Mais malgré une méthode de travail inédite, le constat reste heureusement le même, toujours aussi flagrant: M. Ward est bien l'un des songwriters les plus doués et les plus injustement ignorés de sa génération. D'ailleurs il n'y a qu'à regarder ses invités pour avoir une nouvelle preuve du succès d'estime dont il bénéficie: Neko Case, Jim James (My Morning Jacket), le producteur Mike Mogis ou Rachel Blumberg (The Decemberists) ont tous tenu à participer à ce Post-War magnifique entièrement produit par son géniteur.

Fingerpicking parfaitement maîtrisé, voix envoûtante et légèrement fatiguée ou capacité sidérante à accoucher de mélodies plus prenantes que surprenantes sont autant de qualités qui m'obligent à adouber cet artiste âgé d'une trentaine d'années à peine. Une fois encore, on s'incline devant les 12 titres de Post-War qui, de par leur plaisante diversité, en font à coup sûr l'un des tous bons albums de cette année 2006.

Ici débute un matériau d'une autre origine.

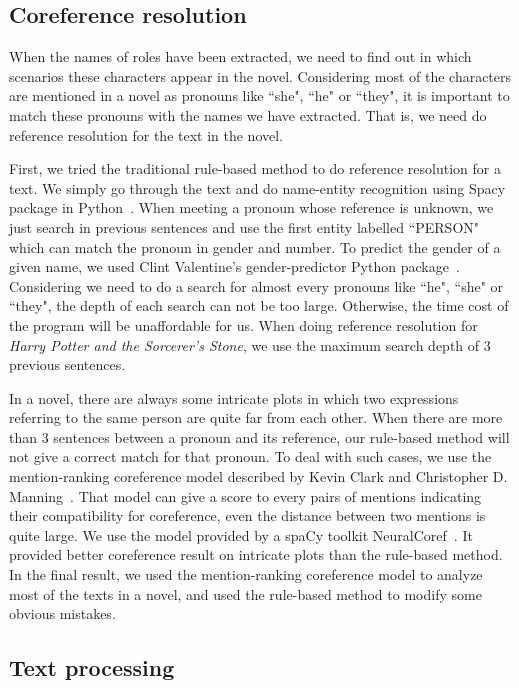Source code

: \documentclass[11pt]{article}
\begin{document}
\subsection{Coreference resolution} %
\label{sect:pdf}

When the names of roles have been extracted, we need to find out in which scenarios these characters appear in the novel. Considering most of the characters are mentioned in a novel as pronouns like ``she", ``he" or ``they", it is important to match these pronouns with the names we have extracted. That is, we need do reference resolution for the text in the novel.

First, we tried the traditional rule-based method to do reference resolution for a text. We simply go through the text and do name-entity recognition using Spacy package in Python~\cite{honnibal-johnson:2015:EMNLP}. When meeting a pronoun whose reference is unknown, we just search in previous sentences and use the first entity labelled ``PERSON" which can match the pronoun in gender and number. To predict the gender of a given name, we used Clint Valentine's gender-predictor Python package~\cite{gender_predictor}. Considering we need to do a search for almost every pronouns like ``he", ``she" or ``they", the depth of each search can not be too large. Otherwise, the time cost of the program will be unaffordable for us. When doing reference resolution for \textit{Harry Potter and the Sorcerer's Stone}, we use the maximum search depth of 3 previous sentences.

In a novel, there are always some intricate plots in which two expressions referring to the same person are quite far from each other. When there are more than 3 sentences between a pronoun and its reference, our rule-based method will not give a correct match for that pronoun. To deal with such cases, we use the mention-ranking coreference model described by Kevin Clark and Christopher D. Manning~\cite{clark-manning-2016-deep}. That model can give a score to every pairs of mentions indicating their compatibility for coreference, even the distance between two mentions is quite large. We use the model provided by a spaCy toolkit NeuralCoref~\cite{neuralcoref}. It provided better coreference result on intricate plots than the rule-based method. In the final result, we used the mention-ranking coreference model to analyze most of the texts in a novel, and used the rule-based method to modify some obvious mistakes.


\subsection{Text processing} %
\label{ssec:layout}
\end{document}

Certes, la formule M. Ward commence à être connue (une écriture folk faussement passéiste lui permettant de se réapproprier des joyaux d'antan), mais comment ne pas succomber à chaque fois devant une telle maîtrise. Qu'il s'agisse de titres tout simplement déchirants ("Poison Cup", la ballade d'ouverture est un modèle du genre), de ballades attachantes ("Chinese Translation"), d'une reprise classieuse (après une version "fingerpickée" des Beach Boys, c'est au tour du "To Go Home" de Daniel Johnston de subir les joies de la réécriture), d'un gospel bâtard ("Magic Trick"), de surf-rock débraillé ("Neptune's Net") ou de titres plus enlevés ("Right in the Head"), M. Ward touche à tous les coups notre corde sensible avec une précision chirurgicale.

Avec Post-War, Matt Ward continue avec cette retenue qui lui sied si bien et dans un mode "sépia" son inéluctable ascension vers les sommets de la musique alternative américaine en s'imposant au passage comme l'un des plus prisés vendeurs d'émotions qu'il vous sera donné de côtoyer cette année.